Ebay does a very poor job for this: if you have to search for routers and buy them one buy one, and check one by on if it is supported by openwrt and reaches your criteria, it's really unpracticable when you need hundreds of routers.

Just to give you a taste of what I mean:

Livebox1 is supported by openwrt: https://openwrt.org/toh/hwdata/inventel/inventel_livebox1_dv4210

It was used buy an ISP "Orange" in France. It was probably sold in at least 100 000 but maybe up to 1 000 000. Then the product was outdated and they replaced it for all their customers. And they most probably have destroyed the old units.

I'm not sure that "Orange" would have been willing to sell their stock. But maybe smaller companies would. I know small companies that throw off hundred of units of old routers, that may not be hard to convince.

You picked a perfect example!

8 MB Flash -- Too small for much of anything
16 MB RAM -- Basically will barely boot a current kernel, certainly won't run anything for long

256 MHz MIPS processor -- Too slow for what people are looking for at probably somewhere under 100 Mbps

Edit: 100 Mbps Ethernet, only two physical ports, almost certainly a single phy

Broadcom wireless -- barely supported, most functionality not available

Yes, there are a lot of old devices that ISPs eventually retire, but remember that

  • They were likely the lowest cost device that they could purchase, including predicted support costs
  • There is very little financial incentive for an ISP to replace CPE that isn't dead
  • One of the few financial incentives are for service up-sell, which typically means either an all-in-one box (Internet, phone TV), or just changing out the modem itself (DOCSIS 3.1 and gigabit service, for example)

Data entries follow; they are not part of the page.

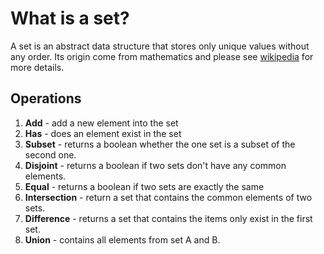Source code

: # What is a set?

A set is an abstract data structure that stores only unique values without any order. Its origin come from mathematics and please see [wikipedia](https://en.wikipedia.org/wiki/Set_(mathematics)) for more details.

## Operations

1. **Add** - add a new element into the set
2. **Has** - does an element exist in the set
3. **Subset** - returns a boolean whether the one set is a subset of the second one.
4. **Disjoint** - returns a boolean if two sets don't have any common elements.
5. **Equal** - returns a boolean if two sets are exactly the same
6. **Intersection** - return a set that contains the common elements of two sets.
7. **Difference** - returns a set that contains the items only exist in the first set.
8. **Union** - contains all elements from set A and B.

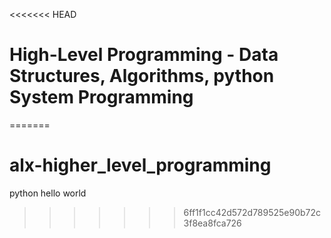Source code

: <<<<<<< HEAD
# High-Level Programming - Data Structures, Algorithms, python System Programming
=======
# alx-higher_level_programming
python hello world
>>>>>>> 6ff1f1cc42d572d789525e90b72c3f8ea8fca726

No, no thank you to ancient, piece of junk modems by the thousands. In my opinion we waste enough time supporting underpowered devices already. It's pretty clear that the warnings don't do anything, as the page linked starts off with

There is plenty of post right-down life in rack hardware from Cisco and Netgear, etc, but almost zero second user value for a domestic router. I agree there's a tonne of unused routers that can be repurposed with OpenWRT; but instead these lay forgotten in drawers, are dumped into landfill or worse, get 'recycled' in a developing economy by burning off the unwanted elements.

Here in the UK, the BT Homehub 5A is one such device that's already built a maker/hacker community ecosystem.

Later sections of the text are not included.